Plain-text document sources
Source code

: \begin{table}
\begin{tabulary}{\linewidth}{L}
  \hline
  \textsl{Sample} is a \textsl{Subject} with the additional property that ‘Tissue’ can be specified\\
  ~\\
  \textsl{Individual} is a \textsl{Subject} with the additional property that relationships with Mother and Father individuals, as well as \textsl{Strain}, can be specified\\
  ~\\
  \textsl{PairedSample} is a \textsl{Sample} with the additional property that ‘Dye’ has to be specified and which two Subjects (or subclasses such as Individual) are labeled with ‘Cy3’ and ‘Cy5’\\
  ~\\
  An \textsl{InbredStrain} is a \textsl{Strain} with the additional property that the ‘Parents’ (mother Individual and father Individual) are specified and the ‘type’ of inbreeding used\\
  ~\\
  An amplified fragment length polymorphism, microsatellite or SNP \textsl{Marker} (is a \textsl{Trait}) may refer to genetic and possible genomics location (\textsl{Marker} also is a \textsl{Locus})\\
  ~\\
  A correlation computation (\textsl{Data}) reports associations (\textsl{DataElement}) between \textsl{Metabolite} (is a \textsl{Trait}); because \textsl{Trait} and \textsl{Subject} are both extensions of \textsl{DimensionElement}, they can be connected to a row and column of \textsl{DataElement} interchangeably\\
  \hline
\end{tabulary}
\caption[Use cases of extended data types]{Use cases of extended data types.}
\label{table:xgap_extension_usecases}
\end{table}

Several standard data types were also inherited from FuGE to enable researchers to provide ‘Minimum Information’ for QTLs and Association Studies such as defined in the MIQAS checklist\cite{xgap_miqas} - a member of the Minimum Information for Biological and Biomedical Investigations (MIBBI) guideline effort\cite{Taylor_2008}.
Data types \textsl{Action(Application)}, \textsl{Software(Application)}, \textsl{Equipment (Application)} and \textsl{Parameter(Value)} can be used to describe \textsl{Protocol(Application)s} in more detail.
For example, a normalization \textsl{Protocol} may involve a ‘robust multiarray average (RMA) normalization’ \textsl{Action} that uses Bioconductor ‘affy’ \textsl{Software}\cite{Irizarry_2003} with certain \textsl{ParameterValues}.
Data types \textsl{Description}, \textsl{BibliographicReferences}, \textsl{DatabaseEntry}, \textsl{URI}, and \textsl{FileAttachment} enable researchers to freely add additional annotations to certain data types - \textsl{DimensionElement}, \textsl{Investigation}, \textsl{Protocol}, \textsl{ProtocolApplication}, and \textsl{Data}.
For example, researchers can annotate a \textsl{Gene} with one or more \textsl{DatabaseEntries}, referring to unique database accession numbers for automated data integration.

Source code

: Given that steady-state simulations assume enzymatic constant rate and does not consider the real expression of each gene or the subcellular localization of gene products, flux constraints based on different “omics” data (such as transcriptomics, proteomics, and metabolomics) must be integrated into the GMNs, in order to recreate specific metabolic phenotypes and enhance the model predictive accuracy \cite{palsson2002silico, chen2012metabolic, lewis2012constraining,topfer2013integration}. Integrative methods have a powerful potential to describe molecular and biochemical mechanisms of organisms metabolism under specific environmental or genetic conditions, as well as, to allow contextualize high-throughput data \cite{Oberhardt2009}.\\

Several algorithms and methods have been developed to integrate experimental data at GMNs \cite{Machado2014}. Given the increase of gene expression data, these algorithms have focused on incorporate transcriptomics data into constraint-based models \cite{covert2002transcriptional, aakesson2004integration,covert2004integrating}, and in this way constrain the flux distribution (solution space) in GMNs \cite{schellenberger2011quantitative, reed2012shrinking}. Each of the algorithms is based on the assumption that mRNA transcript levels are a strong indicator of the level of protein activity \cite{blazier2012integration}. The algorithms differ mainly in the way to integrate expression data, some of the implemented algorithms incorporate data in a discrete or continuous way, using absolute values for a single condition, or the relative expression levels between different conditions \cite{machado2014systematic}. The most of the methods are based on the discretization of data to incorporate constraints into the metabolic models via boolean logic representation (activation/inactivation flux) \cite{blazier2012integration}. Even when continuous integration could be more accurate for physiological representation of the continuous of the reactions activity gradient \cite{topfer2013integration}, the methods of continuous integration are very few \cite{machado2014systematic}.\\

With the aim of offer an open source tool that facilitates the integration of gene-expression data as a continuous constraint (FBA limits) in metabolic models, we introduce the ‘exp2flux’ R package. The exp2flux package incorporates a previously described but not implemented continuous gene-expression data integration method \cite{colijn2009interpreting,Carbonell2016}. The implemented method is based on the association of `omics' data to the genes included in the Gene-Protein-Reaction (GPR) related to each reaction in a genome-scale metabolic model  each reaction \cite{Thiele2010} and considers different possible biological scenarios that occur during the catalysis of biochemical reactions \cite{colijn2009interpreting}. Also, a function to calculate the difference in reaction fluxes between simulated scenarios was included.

WHAT IS EXPECTED
Each entry above needs to be retyped exactly as it appears.

ANSWER BOX
Source code

: \begin{table}
\begin{tabulary}{\linewidth}{L}
  \hline
  \textsl{Sample} is a \textsl{Subject} with the additional property that ‘Tissue’ can be specified\\
  ~\\
  \textsl{Individual} is a \textsl{Subject} with the additional property that relationships with Mother and Father individuals, as well as \textsl{Strain}, can be specified\\
  ~\\
  \textsl{PairedSample} is a \textsl{Sample} with the additional property that ‘Dye’ has to be specified and which two Subjects (or subclasses such as Individual) are labeled with ‘Cy3’ and ‘Cy5’\\
  ~\\
  An \textsl{InbredStrain} is a \textsl{Strain} with the additional property that the ‘Parents’ (mother Individual and father Individual) are specified and the ‘type’ of inbreeding used\\
  ~\\
  An amplified fragment length polymorphism, microsatellite or SNP \textsl{Marker} (is a \textsl{Trait}) may refer to genetic and possible genomics location (\textsl{Marker} also is a \textsl{Locus})\\
  ~\\
  A correlation computation (\textsl{Data}) reports associations (\textsl{DataElement}) between \textsl{Metabolite} (is a \textsl{Trait}); because \textsl{Trait} and \textsl{Subject} are both extensions of \textsl{DimensionElement}, they can be connected to a row and column of \textsl{DataElement} interchangeably\\
  \hline
\end{tabulary}
\caption[Use cases of extended data types]{Use cases of extended data types.}
\label{table:xgap_extension_usecases}
\end{table}

Several standard data types were also inherited from FuGE to enable researchers to provide ‘Minimum Information’ for QTLs and Association Studies such as defined in the MIQAS checklist\cite{xgap_miqas} - a member of the Minimum Information for Biological and Biomedical Investigations (MIBBI) guideline effort\cite{Taylor_2008}.
Data types \textsl{Action(Application)}, \textsl{Software(Application)}, \textsl{Equipment (Application)} and \textsl{Parameter(Value)} can be used to describe \textsl{Protocol(Application)s} in more detail.
For example, a normalization \textsl{Protocol} may involve a ‘robust multiarray average (RMA) normalization’ \textsl{Action} that uses Bioconductor ‘affy’ \textsl{Software}\cite{Irizarry_2003} with certain \textsl{ParameterValues}.
Data types \textsl{Description}, \textsl{BibliographicReferences}, \textsl{DatabaseEntry}, \textsl{URI}, and \textsl{FileAttachment} enable researchers to freely add additional annotations to certain data types - \textsl{DimensionElement}, \textsl{Investigation}, \textsl{Protocol}, \textsl{ProtocolApplication}, and \textsl{Data}.
For example, researchers can annotate a \textsl{Gene} with one or more \textsl{DatabaseEntries}, referring to unique database accession numbers for automated data integration.

Source code

: Given that steady-state simulations assume enzymatic constant rate and does not consider the real expression of each gene or the subcellular localization of gene products, flux constraints based on different “omics” data (such as transcriptomics, proteomics, and metabolomics) must be integrated into the GMNs, in order to recreate specific metabolic phenotypes and enhance the model predictive accuracy \cite{palsson2002silico, chen2012metabolic, lewis2012constraining,topfer2013integration}. Integrative methods have a powerful potential to describe molecular and biochemical mechanisms of organisms metabolism under specific environmental or genetic conditions, as well as, to allow contextualize high-throughput data \cite{Oberhardt2009}.\\

Several algorithms and methods have been developed to integrate experimental data at GMNs \cite{Machado2014}. Given the increase of gene expression data, these algorithms have focused on incorporate transcriptomics data into constraint-based models \cite{covert2002transcriptional, aakesson2004integration,covert2004integrating}, and in this way constrain the flux distribution (solution space) in GMNs \cite{schellenberger2011quantitative, reed2012shrinking}. Each of the algorithms is based on the assumption that mRNA transcript levels are a strong indicator of the level of protein activity \cite{blazier2012integration}. The algorithms differ mainly in the way to integrate expression data, some of the implemented algorithms incorporate data in a discrete or continuous way, using absolute values for a single condition, or the relative expression levels between different conditions \cite{machado2014systematic}. The most of the methods are based on the discretization of data to incorporate constraints into the metabolic models via boolean logic representation (activation/inactivation flux) \cite{blazier2012integration}. Even when continuous integration could be more accurate for physiological representation of the continuous of the reactions activity gradient \cite{topfer2013integration}, the methods of continuous integration are very few \cite{machado2014systematic}.\\

With the aim of offer an open source tool that facilitates the integration of gene-expression data as a continuous constraint (FBA limits) in metabolic models, we introduce the ‘exp2flux’ R package. The exp2flux package incorporates a previously described but not implemented continuous gene-expression data integration method \cite{colijn2009interpreting,Carbonell2016}. The implemented method is based on the association of `omics' data to the genes included in the Gene-Protein-Reaction (GPR) related to each reaction in a genome-scale metabolic model  each reaction \cite{Thiele2010} and considers different possible biological scenarios that occur during the catalysis of biochemical reactions \cite{colijn2009interpreting}. Also, a function to calculate the difference in reaction fluxes between simulated scenarios was included.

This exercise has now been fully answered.